* Task requirements
For each record below, write an exact copy.

* Input for this task
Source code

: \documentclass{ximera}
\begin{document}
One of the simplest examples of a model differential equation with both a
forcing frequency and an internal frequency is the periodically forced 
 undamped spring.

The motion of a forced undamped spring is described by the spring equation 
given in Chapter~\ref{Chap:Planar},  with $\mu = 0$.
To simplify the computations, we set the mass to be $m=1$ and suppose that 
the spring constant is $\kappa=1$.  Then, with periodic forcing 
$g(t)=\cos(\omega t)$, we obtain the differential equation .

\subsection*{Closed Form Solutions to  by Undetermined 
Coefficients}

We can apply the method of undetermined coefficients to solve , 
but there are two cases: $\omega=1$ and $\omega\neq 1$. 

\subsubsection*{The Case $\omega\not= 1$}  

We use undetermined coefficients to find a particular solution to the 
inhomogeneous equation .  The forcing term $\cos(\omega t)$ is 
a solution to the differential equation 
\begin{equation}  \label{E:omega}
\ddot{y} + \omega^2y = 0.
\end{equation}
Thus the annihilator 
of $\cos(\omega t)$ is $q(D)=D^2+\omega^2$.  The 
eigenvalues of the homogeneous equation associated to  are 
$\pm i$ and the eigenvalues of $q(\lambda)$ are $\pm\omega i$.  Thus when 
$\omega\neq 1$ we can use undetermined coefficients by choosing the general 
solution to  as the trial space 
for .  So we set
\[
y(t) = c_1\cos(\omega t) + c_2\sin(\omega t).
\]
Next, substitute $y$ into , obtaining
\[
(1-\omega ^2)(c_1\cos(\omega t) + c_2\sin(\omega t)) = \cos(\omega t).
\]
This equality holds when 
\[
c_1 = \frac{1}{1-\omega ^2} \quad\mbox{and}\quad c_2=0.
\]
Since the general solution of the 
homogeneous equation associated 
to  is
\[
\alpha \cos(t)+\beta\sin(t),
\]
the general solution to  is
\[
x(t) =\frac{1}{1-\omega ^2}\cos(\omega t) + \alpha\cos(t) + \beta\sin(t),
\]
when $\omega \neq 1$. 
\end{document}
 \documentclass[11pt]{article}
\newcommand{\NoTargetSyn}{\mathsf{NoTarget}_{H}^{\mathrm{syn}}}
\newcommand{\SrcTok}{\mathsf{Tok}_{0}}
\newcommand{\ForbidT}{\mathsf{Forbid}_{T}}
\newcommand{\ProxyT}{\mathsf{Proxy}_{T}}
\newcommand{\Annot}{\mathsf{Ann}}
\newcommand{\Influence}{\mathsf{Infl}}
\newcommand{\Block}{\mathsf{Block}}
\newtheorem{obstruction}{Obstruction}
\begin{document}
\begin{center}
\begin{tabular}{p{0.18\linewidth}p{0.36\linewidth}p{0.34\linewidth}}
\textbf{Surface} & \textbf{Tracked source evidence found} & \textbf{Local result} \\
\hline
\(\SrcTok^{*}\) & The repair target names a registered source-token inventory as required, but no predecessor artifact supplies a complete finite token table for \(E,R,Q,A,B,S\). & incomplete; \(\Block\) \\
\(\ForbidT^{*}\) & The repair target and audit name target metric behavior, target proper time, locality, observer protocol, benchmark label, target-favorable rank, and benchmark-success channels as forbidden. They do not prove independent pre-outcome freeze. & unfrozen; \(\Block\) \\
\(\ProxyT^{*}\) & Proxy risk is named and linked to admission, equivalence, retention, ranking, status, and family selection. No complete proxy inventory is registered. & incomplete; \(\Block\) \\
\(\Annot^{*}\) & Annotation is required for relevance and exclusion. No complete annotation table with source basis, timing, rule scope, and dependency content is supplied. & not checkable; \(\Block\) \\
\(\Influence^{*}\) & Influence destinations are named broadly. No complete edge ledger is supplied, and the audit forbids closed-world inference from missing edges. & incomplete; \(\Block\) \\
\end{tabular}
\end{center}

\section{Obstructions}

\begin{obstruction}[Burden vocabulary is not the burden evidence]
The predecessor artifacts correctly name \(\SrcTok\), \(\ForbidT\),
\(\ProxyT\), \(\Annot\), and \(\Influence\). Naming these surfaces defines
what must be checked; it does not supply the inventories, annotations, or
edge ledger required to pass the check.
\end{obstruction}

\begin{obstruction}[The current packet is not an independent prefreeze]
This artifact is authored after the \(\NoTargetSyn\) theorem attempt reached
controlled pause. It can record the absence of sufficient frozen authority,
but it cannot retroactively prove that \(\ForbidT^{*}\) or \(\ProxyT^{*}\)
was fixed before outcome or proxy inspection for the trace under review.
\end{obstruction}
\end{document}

* Result of this exercise
Source code

: \documentclass{ximera}
\begin{document}
One of the simplest examples of a model differential equation with both a
forcing frequency and an internal frequency is the periodically forced 
 undamped spring.

The motion of a forced undamped spring is described by the spring equation 
given in Chapter~\ref{Chap:Planar},  with $\mu = 0$.
To simplify the computations, we set the mass to be $m=1$ and suppose that 
the spring constant is $\kappa=1$.  Then, with periodic forcing 
$g(t)=\cos(\omega t)$, we obtain the differential equation .

\subsection*{Closed Form Solutions to  by Undetermined 
Coefficients}

We can apply the method of undetermined coefficients to solve , 
but there are two cases: $\omega=1$ and $\omega\neq 1$. 

\subsubsection*{The Case $\omega\not= 1$}  

We use undetermined coefficients to find a particular solution to the 
inhomogeneous equation .  The forcing term $\cos(\omega t)$ is 
a solution to the differential equation 
\begin{equation}  \label{E:omega}
\ddot{y} + \omega^2y = 0.
\end{equation}
Thus the annihilator 
of $\cos(\omega t)$ is $q(D)=D^2+\omega^2$.  The 
eigenvalues of the homogeneous equation associated to  are 
$\pm i$ and the eigenvalues of $q(\lambda)$ are $\pm\omega i$.  Thus when 
$\omega\neq 1$ we can use undetermined coefficients by choosing the general 
solution to  as the trial space 
for .  So we set
\[
y(t) = c_1\cos(\omega t) + c_2\sin(\omega t).
\]
Next, substitute $y$ into , obtaining
\[
(1-\omega ^2)(c_1\cos(\omega t) + c_2\sin(\omega t)) = \cos(\omega t).
\]
This equality holds when 
\[
c_1 = \frac{1}{1-\omega ^2} \quad\mbox{and}\quad c_2=0.
\]
Since the general solution of the 
homogeneous equation associated 
to  is
\[
\alpha \cos(t)+\beta\sin(t),
\]
the general solution to  is
\[
x(t) =\frac{1}{1-\omega ^2}\cos(\omega t) + \alpha\cos(t) + \beta\sin(t),
\]
when $\omega \neq 1$. 
\end{document}
 \documentclass[11pt]{article}
\newcommand{\NoTargetSyn}{\mathsf{NoTarget}_{H}^{\mathrm{syn}}}
\newcommand{\SrcTok}{\mathsf{Tok}_{0}}
\newcommand{\ForbidT}{\mathsf{Forbid}_{T}}
\newcommand{\ProxyT}{\mathsf{Proxy}_{T}}
\newcommand{\Annot}{\mathsf{Ann}}
\newcommand{\Influence}{\mathsf{Infl}}
\newcommand{\Block}{\mathsf{Block}}
\newtheorem{obstruction}{Obstruction}
\begin{document}
\begin{center}
\begin{tabular}{p{0.18\linewidth}p{0.36\linewidth}p{0.34\linewidth}}
\textbf{Surface} & \textbf{Tracked source evidence found} & \textbf{Local result} \\
\hline
\(\SrcTok^{*}\) & The repair target names a registered source-token inventory as required, but no predecessor artifact supplies a complete finite token table for \(E,R,Q,A,B,S\). & incomplete; \(\Block\) \\
\(\ForbidT^{*}\) & The repair target and audit name target metric behavior, target proper time, locality, observer protocol, benchmark label, target-favorable rank, and benchmark-success channels as forbidden. They do not prove independent pre-outcome freeze. & unfrozen; \(\Block\) \\
\(\ProxyT^{*}\) & Proxy risk is named and linked to admission, equivalence, retention, ranking, status, and family selection. No complete proxy inventory is registered. & incomplete; \(\Block\) \\
\(\Annot^{*}\) & Annotation is required for relevance and exclusion. No complete annotation table with source basis, timing, rule scope, and dependency content is supplied. & not checkable; \(\Block\) \\
\(\Influence^{*}\) & Influence destinations are named broadly. No complete edge ledger is supplied, and the audit forbids closed-world inference from missing edges. & incomplete; \(\Block\) \\
\end{tabular}
\end{center}

\section{Obstructions}

\begin{obstruction}[Burden vocabulary is not the burden evidence]
The predecessor artifacts correctly name \(\SrcTok\), \(\ForbidT\),
\(\ProxyT\), \(\Annot\), and \(\Influence\). Naming these surfaces defines
what must be checked; it does not supply the inventories, annotations, or
edge ledger required to pass the check.
\end{obstruction}

\begin{obstruction}[The current packet is not an independent prefreeze]
This artifact is authored after the \(\NoTargetSyn\) theorem attempt reached
controlled pause. It can record the absence of sufficient frozen authority,
but it cannot retroactively prove that \(\ForbidT^{*}\) or \(\ProxyT^{*}\)
was fixed before outcome or proxy inspection for the trace under review.
\end{obstruction}
\end{document}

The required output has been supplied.